Stored data
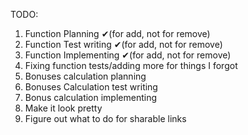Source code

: TODO:

1. Function Planning ✔(for add, not for remove)
2. Function Test writing ✔(for add, not for remove)
3. Function Implementing ✔(for add, not for remove)
4. Fixing function tests/adding more for things I forgot
5. Bonuses calculation planning
6. Bonuses Calculation test writing
7. Bonus calculation implementing
8. Make it look pretty
9. Figure out what to do for sharable links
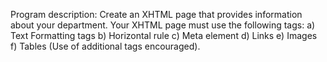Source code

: Program description: Create an XHTML page that provides information about your
department. Your XHTML page must use the following tags:
a) Text Formatting tags
b) Horizontal rule
c) Meta element d) Links e) Images f) Tables (Use of additional tags encouraged).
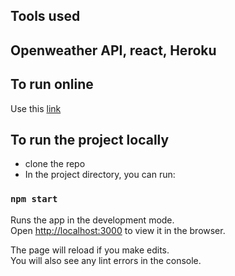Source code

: 
## Tools used 
## Openweather API, react, Heroku

## To run online
Use this [link](https://weatherme-app.herokuapp.com)

## To run the project locally
- clone the repo
- In the project directory, you can run:
### `npm start`

Runs the app in the development mode.<br>
Open [http://localhost:3000](http://localhost:3000) to view it in the browser.

The page will reload if you make edits.<br>
You will also see any lint errors in the console.





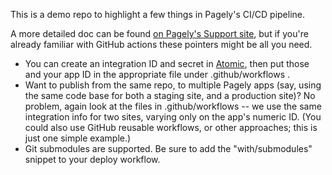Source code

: This is a demo repo to highlight a few things in Pagely's CI/CD pipeline.

A more detailed doc can be found [on Pagely's Support site](https://support.pagely.com/hc/en-us/articles/360047749731-Automatically-Deploying-Your-WordPress-Site-with-GitHub-Actions), but if you're already familiar with GitHub actions these pointers might be all you need.

* You can create an integration ID and secret in [Atomic](https://atomic.pagely.com/), then put those and your app ID in the appropriate file under .github/workflows .
* Want to publish from the same repo, to multiple Pagely apps (say, using the same code base for both a staging site, and a production site)? No problem, again look at the files in .github/workflows -- we use the same integration info for two sites, varying only on the app's numeric ID. (You could also use GitHub reusable workflows, or other approaches; this is just one simple example.)
* Git submodules are supported. Be sure to add the "with/submodules" snippet to your deploy workflow.
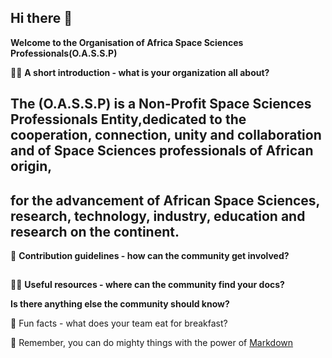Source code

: ## Hi there 👋
**Welcome to the Organisation of Africa Space Sciences Professionals(O.A.S.S.P)**

🙋‍♀️ **A short introduction - what is your organization all about?**
## The (O.A.S.S.P) is a Non-Profit Space Sciences Professionals Entity,dedicated to the cooperation, connection, unity and collaboration and of Space Sciences professionals of African origin, 
## for the advancement of African Space Sciences, research, technology, industry, education and research on the continent.

🌈 **Contribution guidelines - how can the community get involved?**
## 
👩‍💻 **Useful resources - where can the community find your docs?** 

**Is there anything else the community should know?**

🍿 Fun facts - what does your team eat for breakfast?

🧙 Remember, you can do mighty things with the power of [Markdown](https://docs.github.com/github/writing-on-github/getting-started-with-writing-and-formatting-on-github/basic-writing-and-formatting-syntax)

<!--

-->
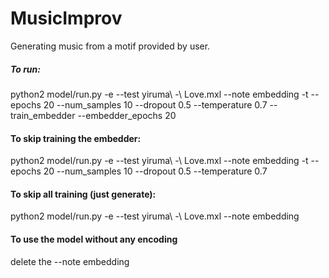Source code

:# MusicImprov
Generating music from a motif provided by user.

##### To run:
python2 model/run.py -e --test yiruma\ -\ Love.mxl --note embedding -t --epochs 20 --num_samples 10 --dropout 0.5 --temperature 0.7 --train_embedder --embedder_epochs 20


#### To skip training the embedder:
python2 model/run.py -e --test yiruma\ -\ Love.mxl --note embedding -t --epochs 20 --num_samples 10 --dropout 0.5 --temperature 0.7


#### To skip all training (just generate):
python2 model/run.py -e --test yiruma\ -\ Love.mxl --note embedding

#### To use the model without any encoding
delete the --note embedding
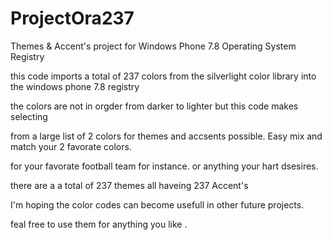 # ProjectOra237
Themes & Accent's project for Windows Phone 7.8 Operating System Registry

this code imports a total of 237 colors from the silverlight color library into the windows phone 7.8 registry 

the colors are not in orgder from darker to lighter but this code makes selecting

from a large list of 2 colors for themes and accsents possible. Easy mix and match your 2 favorate colors.

for your favorate football team for instance. or anything your hart dsesires.

there are a a total of 237 themes all haveing 237 Accent's

I'm hoping the color codes can become usefull in other future projects.

feal free to use them for anything you like .
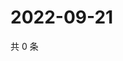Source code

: # 2022-09-21

共 0 条

<!-- BEGIN WEIBO -->
<!-- 最后更新时间 Wed Sep 21 2022 02:07:22 GMT+0800 (China Standard Time) -->

<!-- END WEIBO -->
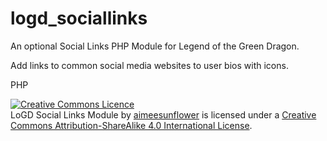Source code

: # logd_sociallinks

An optional Social Links PHP Module for Legend of the Green Dragon.

Add links to common social media websites to user bios with icons.

PHP

<a rel="license" href="http://creativecommons.org/licenses/by-sa/4.0/"><img alt="Creative Commons Licence" style="border-width:0" src="https://i.creativecommons.org/l/by-sa/4.0/88x31.png" /></a><br /><span xmlns:dct="http://purl.org/dc/terms/" href="http://purl.org/dc/dcmitype/Dataset" property="dct:title" rel="dct:type">LoGD Social Links Module</span> by <a xmlns:cc="http://creativecommons.org/ns#" href="https://github.com/aimeesunflower/logd_sociallinks" property="cc:attributionName" rel="cc:attributionURL">aimeesunflower</a> is licensed under a <a rel="license" href="http://creativecommons.org/licenses/by-sa/4.0/">Creative Commons Attribution-ShareAlike 4.0 International License</a>.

_Problem to solve_. Although pictures appear among the entries, please set down only the lines from the one with "#### To use the model without any encoding" up to and including the one with "the colors are", word for word.

_Written reply_.
#### To use the model without any encoding
delete the --note embedding
 # ProjectOra237
Themes & Accent's project for Windows Phone 7.8 Operating System Registry

this code imports a total of 237 colors from the silverlight color library into the windows phone 7.8 registry 

the colors are not in orgder from darker to lighter but this code makes selecting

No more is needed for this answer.